START RECORDS

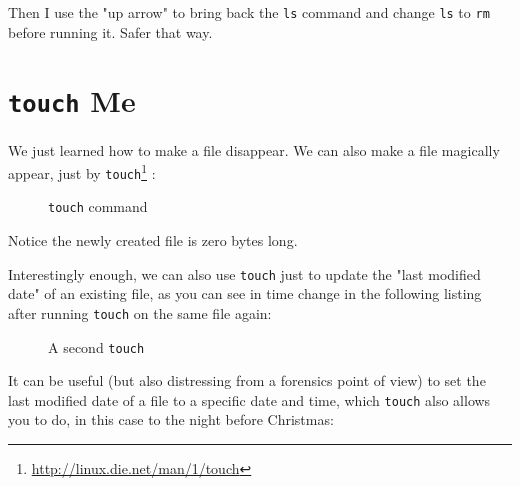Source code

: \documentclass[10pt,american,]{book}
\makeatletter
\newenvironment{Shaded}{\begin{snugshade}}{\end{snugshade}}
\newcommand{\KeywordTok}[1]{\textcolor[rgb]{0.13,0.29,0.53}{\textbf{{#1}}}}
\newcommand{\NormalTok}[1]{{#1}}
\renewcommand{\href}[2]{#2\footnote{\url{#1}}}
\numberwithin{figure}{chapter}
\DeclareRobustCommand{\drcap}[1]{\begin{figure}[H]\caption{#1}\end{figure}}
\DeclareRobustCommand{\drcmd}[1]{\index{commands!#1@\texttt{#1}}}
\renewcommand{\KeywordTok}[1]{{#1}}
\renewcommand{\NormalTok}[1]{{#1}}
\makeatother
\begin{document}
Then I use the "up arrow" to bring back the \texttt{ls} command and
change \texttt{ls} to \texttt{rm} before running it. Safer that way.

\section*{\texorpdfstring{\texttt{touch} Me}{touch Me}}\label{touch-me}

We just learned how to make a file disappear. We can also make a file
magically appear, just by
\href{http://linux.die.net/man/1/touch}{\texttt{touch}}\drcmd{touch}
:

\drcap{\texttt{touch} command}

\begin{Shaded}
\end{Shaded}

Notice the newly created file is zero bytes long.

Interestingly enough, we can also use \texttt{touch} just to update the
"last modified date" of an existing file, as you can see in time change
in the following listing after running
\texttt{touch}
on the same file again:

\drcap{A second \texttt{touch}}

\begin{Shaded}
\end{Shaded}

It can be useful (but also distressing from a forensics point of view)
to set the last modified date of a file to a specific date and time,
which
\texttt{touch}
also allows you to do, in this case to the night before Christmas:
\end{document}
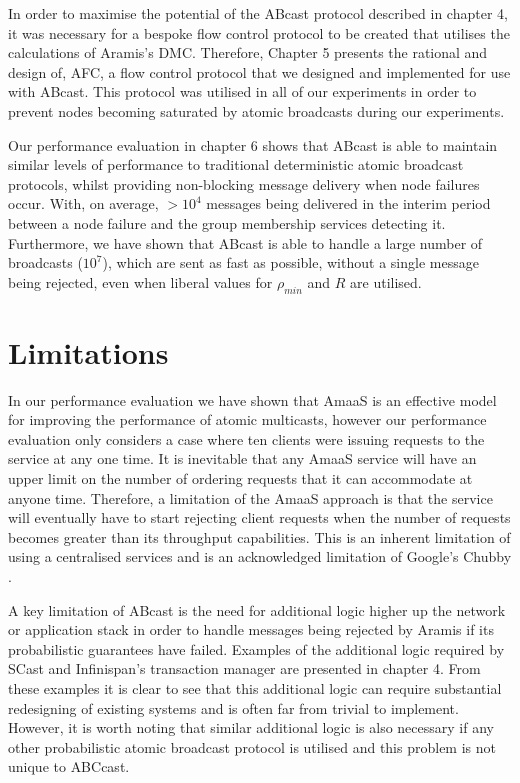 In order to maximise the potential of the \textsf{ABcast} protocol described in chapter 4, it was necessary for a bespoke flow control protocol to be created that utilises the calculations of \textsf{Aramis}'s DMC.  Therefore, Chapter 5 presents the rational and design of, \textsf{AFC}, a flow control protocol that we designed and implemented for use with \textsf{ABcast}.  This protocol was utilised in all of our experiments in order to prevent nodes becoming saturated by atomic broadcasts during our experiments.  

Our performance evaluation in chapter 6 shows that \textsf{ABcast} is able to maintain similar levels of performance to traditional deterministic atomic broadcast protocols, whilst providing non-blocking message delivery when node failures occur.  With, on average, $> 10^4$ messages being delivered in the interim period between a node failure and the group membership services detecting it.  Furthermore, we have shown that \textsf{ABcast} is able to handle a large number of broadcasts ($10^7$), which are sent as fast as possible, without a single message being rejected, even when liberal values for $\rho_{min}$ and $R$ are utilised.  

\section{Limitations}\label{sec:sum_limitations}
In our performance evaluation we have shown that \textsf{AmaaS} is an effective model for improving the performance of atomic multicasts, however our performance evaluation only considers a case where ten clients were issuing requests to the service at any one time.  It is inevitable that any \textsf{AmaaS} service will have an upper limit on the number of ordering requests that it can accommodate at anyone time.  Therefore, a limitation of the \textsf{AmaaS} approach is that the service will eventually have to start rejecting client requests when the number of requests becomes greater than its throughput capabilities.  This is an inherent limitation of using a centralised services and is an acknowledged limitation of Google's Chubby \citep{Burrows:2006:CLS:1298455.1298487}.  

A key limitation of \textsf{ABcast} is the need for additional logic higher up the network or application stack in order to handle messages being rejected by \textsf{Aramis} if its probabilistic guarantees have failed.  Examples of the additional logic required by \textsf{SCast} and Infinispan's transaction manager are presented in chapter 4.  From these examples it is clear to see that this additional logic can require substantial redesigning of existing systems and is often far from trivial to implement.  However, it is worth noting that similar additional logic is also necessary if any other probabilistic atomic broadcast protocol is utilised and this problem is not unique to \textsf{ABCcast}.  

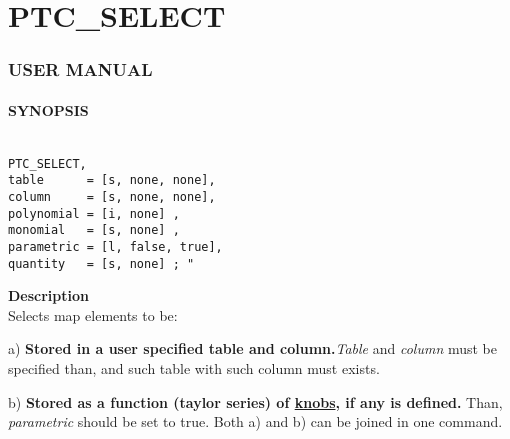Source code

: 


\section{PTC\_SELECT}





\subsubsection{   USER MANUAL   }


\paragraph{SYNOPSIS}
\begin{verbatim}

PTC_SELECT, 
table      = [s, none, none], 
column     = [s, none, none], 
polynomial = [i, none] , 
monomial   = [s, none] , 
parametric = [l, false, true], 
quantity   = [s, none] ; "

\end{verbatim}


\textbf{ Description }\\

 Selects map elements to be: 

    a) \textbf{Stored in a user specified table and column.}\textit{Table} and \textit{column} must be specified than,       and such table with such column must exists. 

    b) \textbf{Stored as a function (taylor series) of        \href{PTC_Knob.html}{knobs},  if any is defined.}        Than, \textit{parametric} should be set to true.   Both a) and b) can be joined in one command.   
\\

END RECORDS
START RECORDS

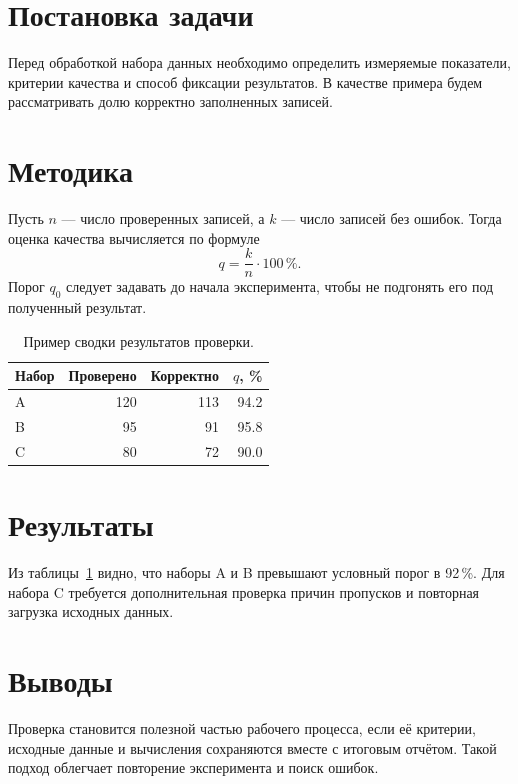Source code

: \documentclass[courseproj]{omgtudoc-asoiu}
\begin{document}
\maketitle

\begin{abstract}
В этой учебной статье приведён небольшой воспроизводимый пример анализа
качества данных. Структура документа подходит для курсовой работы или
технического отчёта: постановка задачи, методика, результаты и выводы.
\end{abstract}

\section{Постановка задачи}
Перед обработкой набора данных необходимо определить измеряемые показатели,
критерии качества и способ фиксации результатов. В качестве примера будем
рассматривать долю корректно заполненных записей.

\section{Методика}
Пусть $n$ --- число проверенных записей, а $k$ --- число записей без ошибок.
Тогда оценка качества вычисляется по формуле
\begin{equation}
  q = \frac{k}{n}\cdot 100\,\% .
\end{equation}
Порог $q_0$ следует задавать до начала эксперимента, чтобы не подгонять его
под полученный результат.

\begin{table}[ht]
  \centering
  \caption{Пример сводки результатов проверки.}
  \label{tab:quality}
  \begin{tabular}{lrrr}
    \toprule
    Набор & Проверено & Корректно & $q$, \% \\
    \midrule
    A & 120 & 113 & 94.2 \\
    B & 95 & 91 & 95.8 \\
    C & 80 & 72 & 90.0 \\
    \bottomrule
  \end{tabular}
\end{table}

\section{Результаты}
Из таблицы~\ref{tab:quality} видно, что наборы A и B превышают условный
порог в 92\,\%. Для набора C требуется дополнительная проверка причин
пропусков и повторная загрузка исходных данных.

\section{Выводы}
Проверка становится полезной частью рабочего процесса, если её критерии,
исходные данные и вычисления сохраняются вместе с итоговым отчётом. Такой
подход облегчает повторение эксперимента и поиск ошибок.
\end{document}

END RECORDS
START RECORDS

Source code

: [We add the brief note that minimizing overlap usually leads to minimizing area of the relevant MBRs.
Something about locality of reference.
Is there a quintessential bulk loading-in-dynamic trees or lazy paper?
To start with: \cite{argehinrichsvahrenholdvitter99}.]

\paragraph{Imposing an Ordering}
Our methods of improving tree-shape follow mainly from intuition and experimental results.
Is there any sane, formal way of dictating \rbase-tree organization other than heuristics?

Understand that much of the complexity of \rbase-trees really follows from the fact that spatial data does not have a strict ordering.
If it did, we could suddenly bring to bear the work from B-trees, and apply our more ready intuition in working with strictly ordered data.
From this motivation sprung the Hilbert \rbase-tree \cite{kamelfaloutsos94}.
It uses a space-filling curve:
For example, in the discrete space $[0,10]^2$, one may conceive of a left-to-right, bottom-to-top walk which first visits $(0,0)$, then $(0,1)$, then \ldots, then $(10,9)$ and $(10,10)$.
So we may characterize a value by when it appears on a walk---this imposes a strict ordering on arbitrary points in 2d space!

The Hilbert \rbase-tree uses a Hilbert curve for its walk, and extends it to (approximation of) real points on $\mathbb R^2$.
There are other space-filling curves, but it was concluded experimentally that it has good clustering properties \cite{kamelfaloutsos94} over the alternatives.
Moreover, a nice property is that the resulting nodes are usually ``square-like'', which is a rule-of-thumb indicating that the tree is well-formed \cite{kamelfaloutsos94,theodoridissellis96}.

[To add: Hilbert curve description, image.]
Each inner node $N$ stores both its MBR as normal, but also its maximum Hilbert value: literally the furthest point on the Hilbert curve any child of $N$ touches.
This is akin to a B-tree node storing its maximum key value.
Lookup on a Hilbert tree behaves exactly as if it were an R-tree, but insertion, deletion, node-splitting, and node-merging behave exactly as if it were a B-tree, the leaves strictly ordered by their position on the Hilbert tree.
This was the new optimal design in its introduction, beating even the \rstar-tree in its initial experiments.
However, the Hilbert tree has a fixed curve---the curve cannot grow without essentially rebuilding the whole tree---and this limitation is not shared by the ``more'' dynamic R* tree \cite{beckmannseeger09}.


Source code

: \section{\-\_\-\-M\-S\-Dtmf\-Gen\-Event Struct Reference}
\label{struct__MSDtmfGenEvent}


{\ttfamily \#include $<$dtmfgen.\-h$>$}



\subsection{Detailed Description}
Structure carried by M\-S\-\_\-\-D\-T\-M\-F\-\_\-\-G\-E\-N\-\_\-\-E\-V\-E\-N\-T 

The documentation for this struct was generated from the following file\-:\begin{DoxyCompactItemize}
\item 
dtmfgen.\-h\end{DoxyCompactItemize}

END RECORDS

In the entries above, find the line with "Something about locality of reference." and the line with "Understand that much", then restate word for word both of them and every line between, with nothing more.

Something about locality of reference.
Is there a quintessential bulk loading-in-dynamic trees or lazy paper?
To start with: \cite{argehinrichsvahrenholdvitter99}.]

\paragraph{Imposing an Ordering}
Our methods of improving tree-shape follow mainly from intuition and experimental results.
Is there any sane, formal way of dictating \rbase-tree organization other than heuristics?

Understand that much of the complexity of \rbase-trees really follows from the fact that spatial data does not have a strict ordering.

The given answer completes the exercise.